In November 2005, South African NGO TimberWatch organised a meeting with local communities and NGOs in Mtubatuba, KwaZulu-Natal province. When asked whether there were any benefits to communities from plantations, none of the community representatives present could think of any benefits. “Since the plantations came, few people are employed. Farms have been destroyed. The impact from tree plantations has been very negative,” said one villager. “Plantations have caused starvation not benefits,” another villager added.

The villagers produced a list of problems caused by industrial tree plantations, including a reduction in the availability of water, a reduction in grazing and arable land, a reduction in natural forest, fruit trees and medicinal herbs, damaged soils and the fact that plantations provide a hiding place for criminals.

One woman explained that even people who have worked for 20 years for the plantation companies have not benefited. “They cannot show you good things and assets they have from their salaries, there is nothing,” she said. “We should do away with these plantations.”

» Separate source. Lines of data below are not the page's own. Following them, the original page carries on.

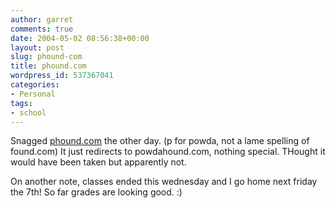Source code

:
 ```yaml
---
author: garret
comments: true
date: 2004-05-02 08:56:38+00:00
layout: post
slug: phound-com
title: phound.com
wordpress_id: 537367041
categories:
- Personal
tags:
- school
---
```


Snagged [phound.com](http://phound.com) the other day. (p for powda, not a lame spelling of found.com) It just redirects to powdahound.com, nothing special. THought it would have been taken but apparently not.

On another note, classes ended this wednesday and I go home next friday the 7th! So far grades are looking good. :)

Under South Africa’s racist apartheid regime, black people lost all their rights, including rights to land. “Timber plantations have forced thousands of people off the land in the past, and continue to do so in the present time,” explains Wally Menne of TimberWatch. Mondi expanded its plantations in the 1980s, buying up hundreds of farms to become one of South Africa’s largest land owners. The white farm-owners took the money and moved away. Black farm workers received nothing and lost what little they had.

Mondi’s paper mill at Merebank in South Durban is a classic example of environmental racism. During the apartheid regime, blacks and south Asians were forcibly relocated to South Durban to provide cheap labour for the oil, paper and chemical industries. Toxic chemical pollution from these industries means that South Durban is one of the worst examples of industrial pollution anywhere in the world. One in four South Durban residents suffers from asthma.

I visited South Durban in October 2005 and went of SDCEA’s “Toxic Tour”. The day I was there, the sky was blue and clear and a strong wind came from the sea, but Mondi’s paper mill still stank. According to the South Durban Community Environmental Alliance (SDCEA), Mondi is the third largest polluter in the area, behind two oil refineries. In 2003, Desmond D’Sa, SDCEA’s chairman, traveled to London to voice the community’s concerns at Anglo American’s AGM.

For several years, the local community has opposed Mondi’s plans to build an incinerator at its Merebank mill. Rajah Naidoo, the chair of the Merebank Resident’s Association told the South African Sunday Times that the incinerator would result in more pollution in the area and could increase the high incidence of asthma and cancer in south Durban.

During a tour of South Durban in 2003, Zodumo Mbuli, a spokeswoman for the Deputy environment minister, told the South African Press Association, “My nose is painful from inhaling the air here. I just can’t believe how people exist here like this. This is not normal air.”